Exercise objective:
What is needed here is every line of the records that includes "href".

Entries supplied:
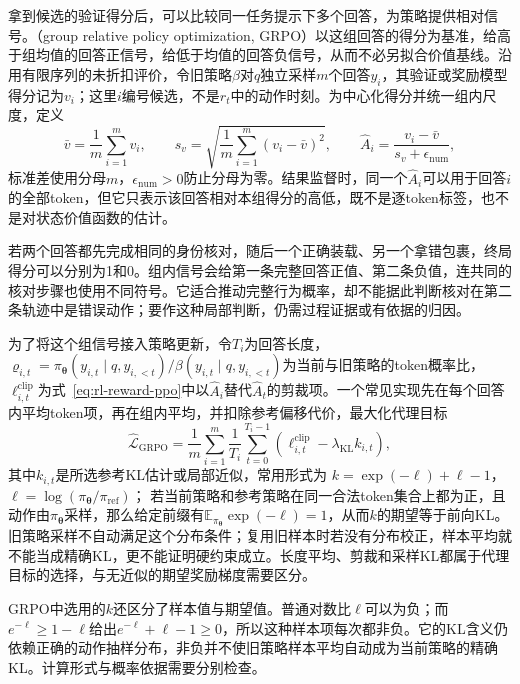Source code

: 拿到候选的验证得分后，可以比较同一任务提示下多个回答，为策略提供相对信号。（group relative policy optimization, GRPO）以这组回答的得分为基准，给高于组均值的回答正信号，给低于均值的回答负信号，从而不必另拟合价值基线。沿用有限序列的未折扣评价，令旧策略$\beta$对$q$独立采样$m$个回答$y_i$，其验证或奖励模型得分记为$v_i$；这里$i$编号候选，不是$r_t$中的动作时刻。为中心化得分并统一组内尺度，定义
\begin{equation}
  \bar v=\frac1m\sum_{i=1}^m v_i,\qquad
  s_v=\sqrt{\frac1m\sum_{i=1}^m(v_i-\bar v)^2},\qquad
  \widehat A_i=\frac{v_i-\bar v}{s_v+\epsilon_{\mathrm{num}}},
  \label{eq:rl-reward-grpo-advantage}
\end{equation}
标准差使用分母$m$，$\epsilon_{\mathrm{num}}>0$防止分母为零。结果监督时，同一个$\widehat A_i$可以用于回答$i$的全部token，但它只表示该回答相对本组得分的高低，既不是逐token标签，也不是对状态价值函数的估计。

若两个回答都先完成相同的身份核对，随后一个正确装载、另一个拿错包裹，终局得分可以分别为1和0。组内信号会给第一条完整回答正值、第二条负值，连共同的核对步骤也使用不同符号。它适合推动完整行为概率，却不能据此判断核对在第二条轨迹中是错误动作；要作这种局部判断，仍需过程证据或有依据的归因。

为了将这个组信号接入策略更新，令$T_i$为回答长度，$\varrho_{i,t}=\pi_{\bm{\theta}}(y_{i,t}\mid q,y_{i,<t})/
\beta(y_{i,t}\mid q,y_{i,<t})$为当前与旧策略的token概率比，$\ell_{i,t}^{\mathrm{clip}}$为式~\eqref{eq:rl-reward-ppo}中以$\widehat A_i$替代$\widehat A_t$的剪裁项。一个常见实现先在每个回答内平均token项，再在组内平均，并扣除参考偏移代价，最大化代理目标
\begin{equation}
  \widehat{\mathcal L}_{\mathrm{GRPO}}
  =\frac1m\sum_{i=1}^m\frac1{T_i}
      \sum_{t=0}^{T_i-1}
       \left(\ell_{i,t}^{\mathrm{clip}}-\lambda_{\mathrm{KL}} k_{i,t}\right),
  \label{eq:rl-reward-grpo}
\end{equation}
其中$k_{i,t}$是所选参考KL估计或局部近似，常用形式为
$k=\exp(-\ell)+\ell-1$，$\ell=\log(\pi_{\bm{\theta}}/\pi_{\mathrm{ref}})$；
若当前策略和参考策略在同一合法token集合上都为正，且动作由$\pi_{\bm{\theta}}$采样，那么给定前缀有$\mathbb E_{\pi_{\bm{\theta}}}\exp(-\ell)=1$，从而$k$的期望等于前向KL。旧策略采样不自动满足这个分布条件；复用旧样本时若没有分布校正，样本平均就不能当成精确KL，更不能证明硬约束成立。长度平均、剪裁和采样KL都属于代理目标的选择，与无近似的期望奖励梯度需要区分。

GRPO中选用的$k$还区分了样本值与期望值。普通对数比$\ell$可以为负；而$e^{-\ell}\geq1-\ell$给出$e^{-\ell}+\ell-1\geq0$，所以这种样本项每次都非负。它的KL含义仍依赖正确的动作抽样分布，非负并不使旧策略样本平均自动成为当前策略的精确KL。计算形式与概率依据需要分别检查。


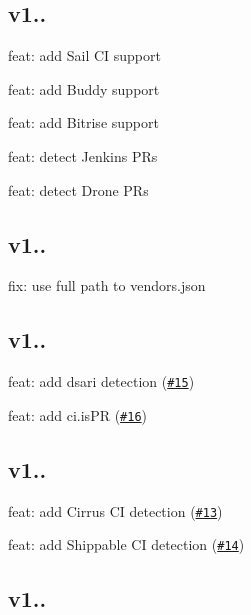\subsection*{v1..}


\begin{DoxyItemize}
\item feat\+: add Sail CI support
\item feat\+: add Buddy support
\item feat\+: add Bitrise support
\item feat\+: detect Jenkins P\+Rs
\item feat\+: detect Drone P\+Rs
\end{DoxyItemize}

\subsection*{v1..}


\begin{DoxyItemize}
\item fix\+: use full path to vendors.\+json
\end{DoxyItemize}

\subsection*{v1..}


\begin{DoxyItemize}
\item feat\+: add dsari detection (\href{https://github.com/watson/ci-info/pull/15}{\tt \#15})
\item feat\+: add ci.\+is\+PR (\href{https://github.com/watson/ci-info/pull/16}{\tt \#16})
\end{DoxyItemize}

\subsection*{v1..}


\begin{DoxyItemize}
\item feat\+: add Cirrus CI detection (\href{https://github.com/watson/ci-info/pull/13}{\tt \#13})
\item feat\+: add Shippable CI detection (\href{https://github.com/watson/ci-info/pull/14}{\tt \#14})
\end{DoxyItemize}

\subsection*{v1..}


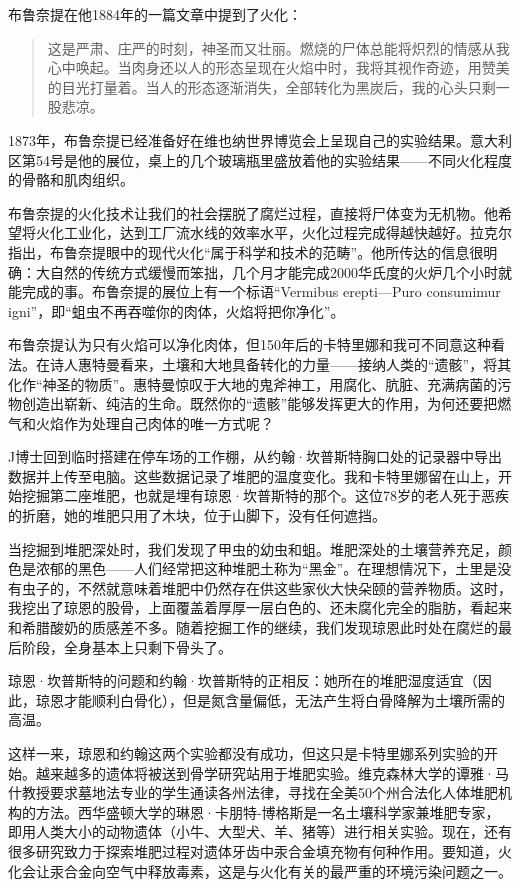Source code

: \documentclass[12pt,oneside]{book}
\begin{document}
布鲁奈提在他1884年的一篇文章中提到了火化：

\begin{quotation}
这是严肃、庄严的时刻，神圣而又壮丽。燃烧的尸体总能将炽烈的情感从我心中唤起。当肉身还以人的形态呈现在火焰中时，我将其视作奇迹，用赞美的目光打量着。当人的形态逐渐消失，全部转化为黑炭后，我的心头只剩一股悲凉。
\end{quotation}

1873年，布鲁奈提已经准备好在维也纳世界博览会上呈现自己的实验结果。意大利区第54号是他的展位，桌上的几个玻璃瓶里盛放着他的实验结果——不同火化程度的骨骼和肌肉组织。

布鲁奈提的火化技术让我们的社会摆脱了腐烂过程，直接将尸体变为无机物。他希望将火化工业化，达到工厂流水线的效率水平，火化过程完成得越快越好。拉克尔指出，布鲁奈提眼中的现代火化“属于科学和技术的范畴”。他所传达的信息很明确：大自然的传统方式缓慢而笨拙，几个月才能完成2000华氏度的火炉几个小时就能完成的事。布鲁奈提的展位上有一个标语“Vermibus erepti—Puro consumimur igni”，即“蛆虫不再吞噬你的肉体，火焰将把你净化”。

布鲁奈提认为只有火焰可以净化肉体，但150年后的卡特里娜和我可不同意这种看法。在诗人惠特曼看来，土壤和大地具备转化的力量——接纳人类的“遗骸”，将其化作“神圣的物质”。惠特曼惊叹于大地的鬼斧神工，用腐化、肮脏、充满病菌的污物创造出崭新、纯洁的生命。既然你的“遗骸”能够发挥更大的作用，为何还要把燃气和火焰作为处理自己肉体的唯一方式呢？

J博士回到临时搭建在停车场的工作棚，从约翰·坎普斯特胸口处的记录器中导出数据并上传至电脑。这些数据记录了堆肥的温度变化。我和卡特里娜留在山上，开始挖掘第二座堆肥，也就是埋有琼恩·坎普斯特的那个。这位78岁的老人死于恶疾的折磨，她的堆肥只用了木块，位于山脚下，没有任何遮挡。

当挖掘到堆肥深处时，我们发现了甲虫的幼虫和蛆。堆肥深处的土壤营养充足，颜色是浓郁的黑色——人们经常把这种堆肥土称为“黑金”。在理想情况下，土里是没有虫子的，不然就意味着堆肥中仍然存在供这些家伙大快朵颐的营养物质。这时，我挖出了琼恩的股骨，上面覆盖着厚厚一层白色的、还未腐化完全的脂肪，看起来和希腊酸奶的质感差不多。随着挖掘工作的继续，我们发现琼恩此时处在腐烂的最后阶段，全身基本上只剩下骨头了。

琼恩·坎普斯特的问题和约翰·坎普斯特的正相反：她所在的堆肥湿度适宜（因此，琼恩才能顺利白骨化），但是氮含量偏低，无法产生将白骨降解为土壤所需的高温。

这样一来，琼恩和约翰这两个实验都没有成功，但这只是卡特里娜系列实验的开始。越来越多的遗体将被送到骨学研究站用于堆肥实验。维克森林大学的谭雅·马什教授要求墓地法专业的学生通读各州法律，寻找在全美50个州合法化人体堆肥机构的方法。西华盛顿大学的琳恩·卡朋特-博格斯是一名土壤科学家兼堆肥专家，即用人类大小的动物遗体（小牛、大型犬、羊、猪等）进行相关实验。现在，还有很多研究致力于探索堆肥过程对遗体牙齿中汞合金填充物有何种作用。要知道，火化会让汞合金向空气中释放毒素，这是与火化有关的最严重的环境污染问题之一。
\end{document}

* * *

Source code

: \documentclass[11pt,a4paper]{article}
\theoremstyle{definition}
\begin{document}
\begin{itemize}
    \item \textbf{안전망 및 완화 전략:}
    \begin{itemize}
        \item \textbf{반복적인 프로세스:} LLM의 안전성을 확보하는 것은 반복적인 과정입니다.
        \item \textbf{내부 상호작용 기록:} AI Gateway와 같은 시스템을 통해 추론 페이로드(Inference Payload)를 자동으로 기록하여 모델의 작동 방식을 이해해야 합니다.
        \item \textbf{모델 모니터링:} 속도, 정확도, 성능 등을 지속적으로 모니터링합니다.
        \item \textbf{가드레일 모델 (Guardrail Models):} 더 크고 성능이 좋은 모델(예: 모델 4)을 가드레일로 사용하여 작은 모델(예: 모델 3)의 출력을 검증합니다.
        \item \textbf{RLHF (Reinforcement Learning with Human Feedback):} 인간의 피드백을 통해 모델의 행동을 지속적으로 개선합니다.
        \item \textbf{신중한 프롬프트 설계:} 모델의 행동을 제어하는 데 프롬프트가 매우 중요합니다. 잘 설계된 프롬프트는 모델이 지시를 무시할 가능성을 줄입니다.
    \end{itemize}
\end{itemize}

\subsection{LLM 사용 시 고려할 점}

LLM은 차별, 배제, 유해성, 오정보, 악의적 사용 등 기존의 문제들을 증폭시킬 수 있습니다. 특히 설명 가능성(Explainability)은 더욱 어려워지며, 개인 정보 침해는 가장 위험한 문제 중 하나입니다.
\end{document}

Task answer:
\item feat\+: add dsari detection (\href{https://github.com/watson/ci-info/pull/15}{\tt \#15})
\item feat\+: add ci.\+is\+PR (\href{https://github.com/watson/ci-info/pull/16}{\tt \#16})
\item feat\+: add Cirrus CI detection (\href{https://github.com/watson/ci-info/pull/13}{\tt \#13})
\item feat\+: add Shippable CI detection (\href{https://github.com/watson/ci-info/pull/14}{\tt \#14})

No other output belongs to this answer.